The last time I had to solve this problem. I just wrote a simple App Engine app to do the image math for me -
import webapp2
from google.appengine.api import urlfetch
from google.appengine.api import images
from django.utils import simplejson
class MainHandler(webapp2.RequestHandler):
def get(self):
url = self.request.get('url')
imgResp = urlfetch.fetch(url) #eg. querystring - url=http://xyz.com/img.jpg
if imgResp.status_code == 200:
img = images.Image(imgResp.content);
jsonResp = {"url":url, "h":img.height, "w":img.width, "format":img.format}
self.response.headers['Content-Type'] = 'application/json'
self.response.out.write(simplejson.dumps(jsonResp))
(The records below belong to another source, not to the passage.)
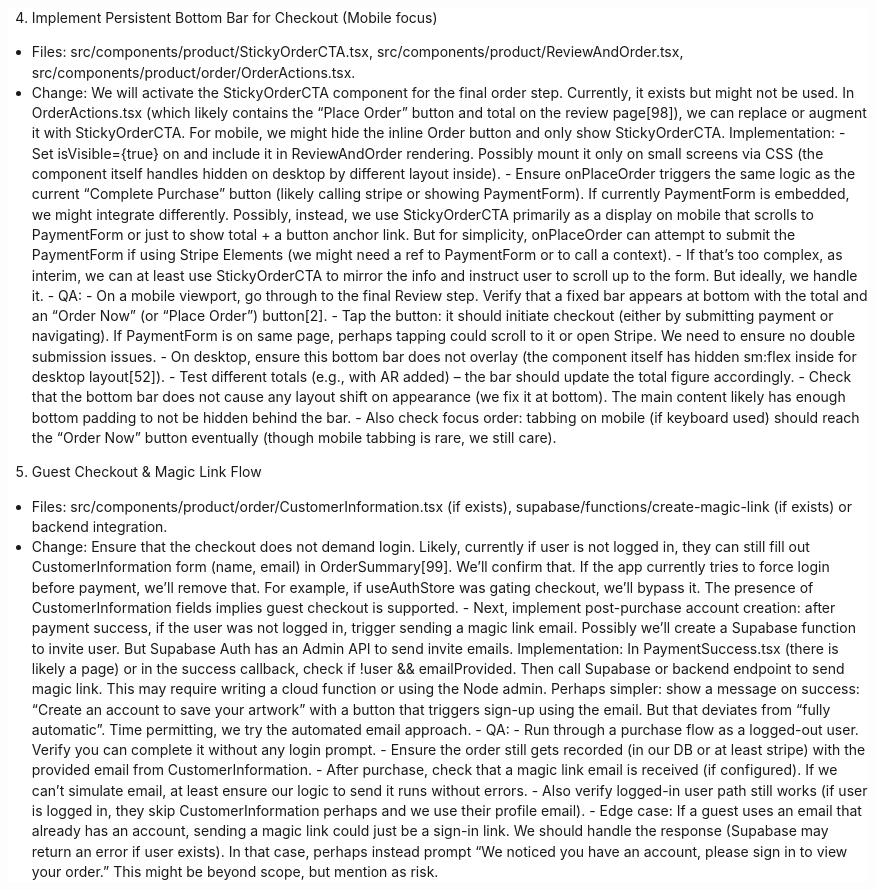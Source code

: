 4. Implement Persistent Bottom Bar for Checkout (Mobile focus)
- Files: src/components/product/StickyOrderCTA.tsx, src/components/product/ReviewAndOrder.tsx, src/components/product/order/OrderActions.tsx.
- Change: We will activate the StickyOrderCTA component for the final order step. Currently, it exists but might not be used. In OrderActions.tsx (which likely contains the “Place Order” button and total on the review page[98]), we can replace or augment it with StickyOrderCTA. For mobile, we might hide the inline Order button and only show StickyOrderCTA. Implementation: - Set isVisible={true} on <StickyOrderCTA total={total} onPlaceOrder={...} /> and include it in ReviewAndOrder rendering. Possibly mount it only on small screens via CSS (the component itself handles hidden on desktop by different layout inside). - Ensure onPlaceOrder triggers the same logic as the current “Complete Purchase” button (likely calling stripe or showing PaymentForm). If currently PaymentForm is embedded, we might integrate differently. Possibly, instead, we use StickyOrderCTA primarily as a display on mobile that scrolls to PaymentForm or just to show total + a button anchor link. But for simplicity, onPlaceOrder can attempt to submit the PaymentForm if using Stripe Elements (we might need a ref to PaymentForm or to call a context). - If that’s too complex, as interim, we can at least use StickyOrderCTA to mirror the info and instruct user to scroll up to the form. But ideally, we handle it. - QA: - On a mobile viewport, go through to the final Review step. Verify that a fixed bar appears at bottom with the total and an “Order Now” (or “Place Order”) button[2]. - Tap the button: it should initiate checkout (either by submitting payment or navigating). If PaymentForm is on same page, perhaps tapping could scroll to it or open Stripe. We need to ensure no double submission issues. - On desktop, ensure this bottom bar does not overlay (the component itself has hidden sm:flex inside for desktop layout[52]). - Test different totals (e.g., with AR added) – the bar should update the total figure accordingly. - Check that the bottom bar does not cause any layout shift on appearance (we fix it at bottom). The main content likely has enough bottom padding to not be hidden behind the bar. - Also check focus order: tabbing on mobile (if keyboard used) should reach the “Order Now” button eventually (though mobile tabbing is rare, we still care).

5. Guest Checkout & Magic Link Flow
- Files: src/components/product/order/CustomerInformation.tsx (if exists), supabase/functions/create-magic-link (if exists) or backend integration.
- Change: Ensure that the checkout does not demand login. Likely, currently if user is not logged in, they can still fill out CustomerInformation form (name, email) in OrderSummary[99]. We’ll confirm that. If the app currently tries to force login before payment, we’ll remove that. For example, if useAuthStore was gating checkout, we’ll bypass it. The presence of CustomerInformation fields implies guest checkout is supported. - Next, implement post-purchase account creation: after payment success, if the user was not logged in, trigger sending a magic link email. Possibly we’ll create a Supabase function to invite user. But Supabase Auth has an Admin API to send invite emails. Implementation: In PaymentSuccess.tsx (there is likely a page) or in the success callback, check if !user && emailProvided. Then call Supabase or backend endpoint to send magic link. This may require writing a cloud function or using the Node admin. Perhaps simpler: show a message on success: “Create an account to save your artwork” with a button that triggers sign-up using the email. But that deviates from “fully automatic”. Time permitting, we try the automated email approach. - QA: - Run through a purchase flow as a logged-out user. Verify you can complete it without any login prompt. - Ensure the order still gets recorded (in our DB or at least stripe) with the provided email from CustomerInformation. - After purchase, check that a magic link email is received (if configured). If we can’t simulate email, at least ensure our logic to send it runs without errors. - Also verify logged-in user path still works (if user is logged in, they skip CustomerInformation perhaps and we use their profile email). - Edge case: If a guest uses an email that already has an account, sending a magic link could just be a sign-in link. We should handle the response (Supabase may return an error if user exists). In that case, perhaps instead prompt “We noticed you have an account, please sign in to view your order.” This might be beyond scope, but mention as risk.
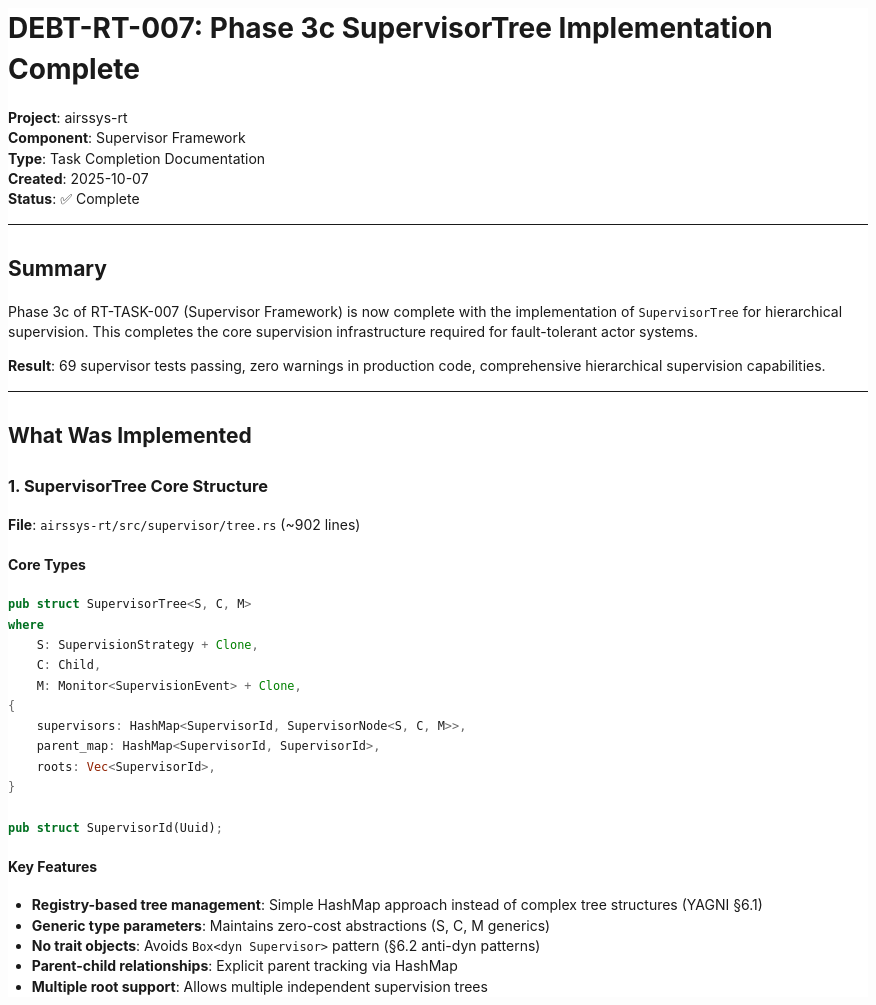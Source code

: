 # DEBT-RT-007: Phase 3c SupervisorTree Implementation Complete

**Project**: airssys-rt  
**Component**: Supervisor Framework  
**Type**: Task Completion Documentation  
**Created**: 2025-10-07  
**Status**: ✅ Complete

---

## Summary

Phase 3c of RT-TASK-007 (Supervisor Framework) is now complete with the implementation of `SupervisorTree` for hierarchical supervision. This completes the core supervision infrastructure required for fault-tolerant actor systems.

**Result**: 69 supervisor tests passing, zero warnings in production code, comprehensive hierarchical supervision capabilities.

---

## What Was Implemented

### 1. SupervisorTree Core Structure

**File**: `airssys-rt/src/supervisor/tree.rs` (~902 lines)

#### Core Types
```rust
pub struct SupervisorTree<S, C, M>
where
    S: SupervisionStrategy + Clone,
    C: Child,
    M: Monitor<SupervisionEvent> + Clone,
{
    supervisors: HashMap<SupervisorId, SupervisorNode<S, C, M>>,
    parent_map: HashMap<SupervisorId, SupervisorId>,
    roots: Vec<SupervisorId>,
}

pub struct SupervisorId(Uuid);
```

#### Key Features
- **Registry-based tree management**: Simple HashMap approach instead of complex tree structures (YAGNI §6.1)
- **Generic type parameters**: Maintains zero-cost abstractions (S, C, M generics)
- **No trait objects**: Avoids `Box<dyn Supervisor>` pattern (§6.2 anti-dyn patterns)
- **Parent-child relationships**: Explicit parent tracking via HashMap
- **Multiple root support**: Allows multiple independent supervision trees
app = webapp2.WSGIApplication([('/imageinfo', MainHandler)], debug=True)
And then I call it from Apps Script like this -
function checkImageSizes() {
var imageUrls = ['http://developers.google.com/apps-script/images/carousel0.png','http://www.w3.org/MarkUp/Test/xhtml-print/20050519/tests/jpeg420exif.jpg'];
for(var i in imageUrls){
var resp = JSON.parse(UrlFetchApp.fetch('http://arunimageinfo.appspot.com/imageinfo?url='+imageUrls[i]).getContentText());
Logger.log('Image at %s is %s x %s',resp.url,resp.w,resp.h);
}
}
You are welcome to use my App Engine instance if your volume is a couple of times a week :)
I doubt you can do this in apps script. Certainly not natively but you might be able to find or adapt a jpg library that looks at the binary blob header and extracts the image size.